_Work order:_ Give back only the lines in the records below from the one with "Throughout my career, I" to the one with "-**Firebase Firestore** for", both inclusive, word for word.

_Data for processing:_
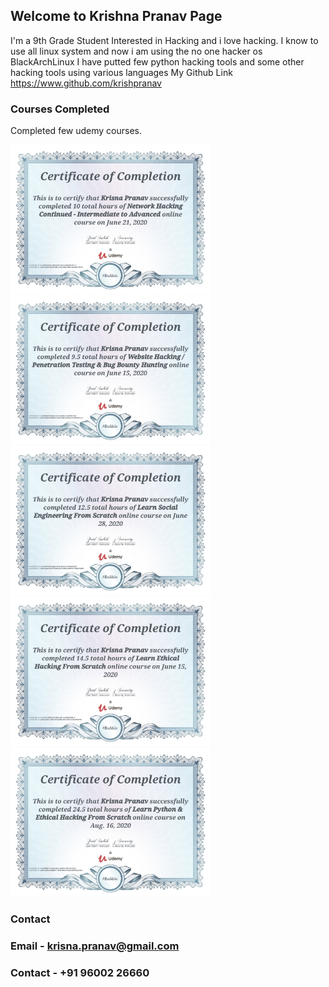 ## Welcome to Krishna Pranav Page

I'm a 9th Grade Student Interested in Hacking and i love hacking.
I know to use all linux system and now i am using the no one hacker os BlackArchLinux
I have putted few python hacking tools and some other hacking tools using various languages 
My Github Link https://www.github.com/krishpranav


### Courses Completed

Completed few udemy courses.

<img src="Images/pranavcertificate1.jpg" alt="drawing" width="320"/>
<img src="Images/pranavcertificate2.jpg" alt="drawing" width="320"/>
<img src="Images/pranavcertificate3.jpg" alt="drawing" width="320"/>
<img src="Images/pranavcertificate4.jpg" alt="drawing" width="320"/>
<img src="Images/pranavcertificate5.jpg" alt="drawing" width="320"/>


### Contact

### Email - krisna.pranav@gmail.com
### Contact - +91 96002 26660

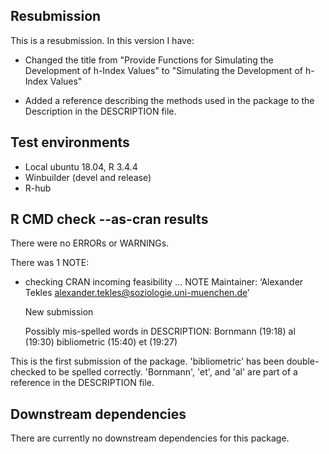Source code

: ## Resubmission

This is a resubmission. In this version I have:

* Changed the title from "Provide Functions for Simulating the Development of h-Index Values" to "Simulating the Development of h-Index Values"

* Added a reference describing the methods used in the package to the Description in the DESCRIPTION file. 

## Test environments
* Local ubuntu 18.04, R 3.4.4
* Winbuilder (devel and release)
* R-hub

## R CMD check --as-cran results

There were no ERRORs or WARNINGs.

There was 1 NOTE: 

* checking CRAN incoming feasibility ... NOTE
  Maintainer: ‘Alexander Tekles <alexander.tekles@soziologie.uni-muenchen.de>’

  New submission
  
  Possibly mis-spelled words in DESCRIPTION:
    Bornmann (19:18)
    al (19:30)
    bibliometric (15:40)
    et (19:27)
    
This is the first submission of the package. 'bibliometric' has been double-checked to be spelled correctly. 'Bornmann', 'et', and 'al' are part of a reference in the DESCRIPTION file.

## Downstream dependencies

There are currently no downstream dependencies for this package.

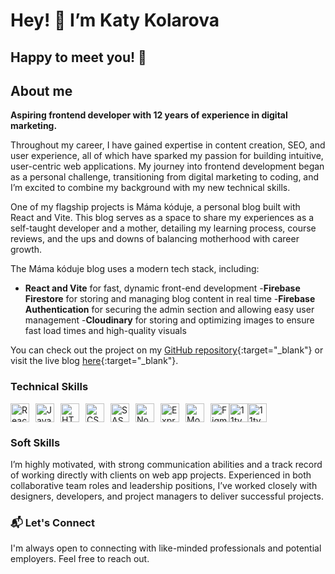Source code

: # Hey! 🦩 I’m Katy Kolarova

## Happy to meet you! 🌷 

## About me

**Aspiring frontend developer with 12 years of experience in digital marketing.**

Throughout my career, I have gained expertise in content creation, SEO, and user experience, all of which have sparked my passion for building intuitive, user-centric web applications. My journey into frontend development began as a personal challenge, transitioning from digital marketing to coding, and I’m excited to combine my background with my new technical skills.

One of my flagship projects is Máma kóduje, a personal blog built with React and Vite. This blog serves as a space to share my experiences as a self-taught developer and a mother, detailing my learning process, course reviews, and the ups and downs of balancing motherhood with career growth.

The Máma kóduje blog uses a modern tech stack, including:

- **React and Vite** for fast, dynamic front-end development
-**Firebase Firestore** for storing and managing blog content in real time
-**Firebase Authentication** for securing the admin section and allowing easy user management
-**Cloudinary** for storing and optimizing images to ensure fast load times and high-quality visuals

You can check out the project on my [GitHub repository](https://github.com/katykola/mama-koduje){:target="_blank"} or visit the live blog [here](https://mamakoduje-cc7d1.web.app/){:target="_blank"}.

### Technical Skills

<div style="display: flex; align-items: center;">
  <img src="https://cdn.jsdelivr.net/gh/devicons/devicon/icons/react/react-original.svg" 
     alt="React" 
     width="30" 
     height="30" 
     style="margin-right: 10px;" />
  <img src="https://cdn.jsdelivr.net/gh/devicons/devicon/icons/javascript/javascript-original.svg" alt="JavaScript" width="30" height="30" style="margin-right: 10px;"/>
  <img src="https://cdn.jsdelivr.net/gh/devicons/devicon/icons/html5/html5-original.svg" alt="HTML" width="30" height="30" style="margin-right: 10px;"/>
  <img src="https://cdn.jsdelivr.net/gh/devicons/devicon/icons/css3/css3-original.svg" alt="CSS" width="30" height="30" style="margin-right: 10px;"/>
  <img src="https://cdn.jsdelivr.net/gh/devicons/devicon/icons/sass/sass-original.svg" alt="SASS" width="30" height="30" style="margin-right: 10px;"/>
  <img src="https://cdn.jsdelivr.net/gh/devicons/devicon/icons/nodejs/nodejs-original.svg" alt="Node.js" width="30" height="30" style="margin-right: 10px;"/>
  <img src="https://cdn.jsdelivr.net/gh/devicons/devicon/icons/express/express-original.svg" alt="Express" width="30" height="30" style="margin-right: 10px;"/>
  <img src="https://cdn.jsdelivr.net/gh/devicons/devicon/icons/mongodb/mongodb-original.svg" alt="MongoDB" width="30" height="30" style="margin-right: 10px;"/>
  <img src="https://cdn.jsdelivr.net/gh/devicons/devicon/icons/figma/figma-original.svg" alt="Figma" width="30" height="30" />
  <img src="https://www.11ty.dev/img/logo-github.svg" alt="11ty" width="30" height="30" />
  <img src="https://github.com/user-attachments/assets/ea765202-a394-4378-9e93-561230ed0419" alt="11ty" width="30" height="30" />


</svg>
</div>

### Soft Skills

I’m highly motivated, with strong communication abilities and a track record of working directly with clients on web app projects. Experienced in both collaborative team roles and leadership positions, I’ve worked closely with designers, developers, and project managers to deliver successful projects.

### 📬 Let's Connect

I'm always open to connecting with like-minded professionals and potential employers. Feel free to reach out.
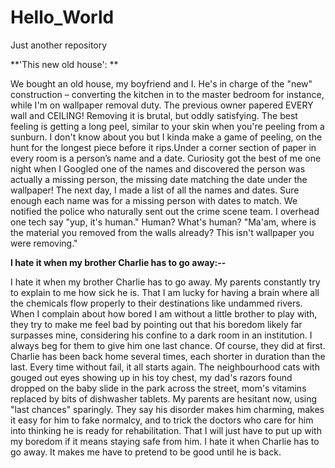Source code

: # Hello_World
Just another repository

**'This new old house': **

We bought an old house, my boyfriend and I. He's in charge of the "new" construction – converting the kitchen in to the master bedroom for instance, while I'm on wallpaper removal duty. The previous owner papered EVERY wall and CEILING! Removing it is brutal, but oddly satisfying. The best feeling is getting a long peel, similar to your skin when you're peeling from a sunburn. I don't know about you but I kinda make a game of peeling, on the hunt for the longest piece before it rips.Under a corner section of paper in every room is a person’s name and a date. Curiosity got the best of me one night when I Googled one of the names and discovered the person was actually a missing person, the missing date matching the date under the wallpaper! The next day, I made a list of all the names and dates. Sure enough each name was for a missing person with dates to match. We notified the police who naturally sent out the crime scene team. I overhead one tech say "yup, it's human." Human? What's human? "Ma'am, where is the material you removed from the walls already? This isn't wallpaper you were removing."

**I hate it when my brother Charlie has to go away:--**

I hate it when my brother Charlie has to go away. My parents constantly try to explain to me how sick he is. That I am lucky for having a brain where all the chemicals flow properly to their destinations like undammed rivers. When I complain about how bored I am without a little brother to play with, they try to make me feel bad by pointing out that his boredom likely far surpasses mine, considering his confine to a dark room in an institution. I always beg for them to give him one last chance. Of course, they did at first. Charlie has been back home several times, each shorter in duration than the last. Every time without fail, it all starts again. The neighbourhood cats with gouged out eyes showing up in his toy chest, my dad's razors found dropped on the baby slide in the park across the street, mom's vitamins replaced by bits of dishwasher tablets. My parents are hesitant now, using "last chances" sparingly. They say his disorder makes him charming, makes it easy for him to fake normalcy, and to trick the doctors who care for him into thinking he is ready for rehabilitation. That I will just have to put up with my boredom if it means staying safe from him. I hate it when Charlie has to go away. It makes me have to pretend to be good until he is back.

_Result of this exercise:_
Throughout my career, I have gained expertise in content creation, SEO, and user experience, all of which have sparked my passion for building intuitive, user-centric web applications. My journey into frontend development began as a personal challenge, transitioning from digital marketing to coding, and I’m excited to combine my background with my new technical skills.

One of my flagship projects is Máma kóduje, a personal blog built with React and Vite. This blog serves as a space to share my experiences as a self-taught developer and a mother, detailing my learning process, course reviews, and the ups and downs of balancing motherhood with career growth.

The Máma kóduje blog uses a modern tech stack, including:

- **React and Vite** for fast, dynamic front-end development
-**Firebase Firestore** for storing and managing blog content in real time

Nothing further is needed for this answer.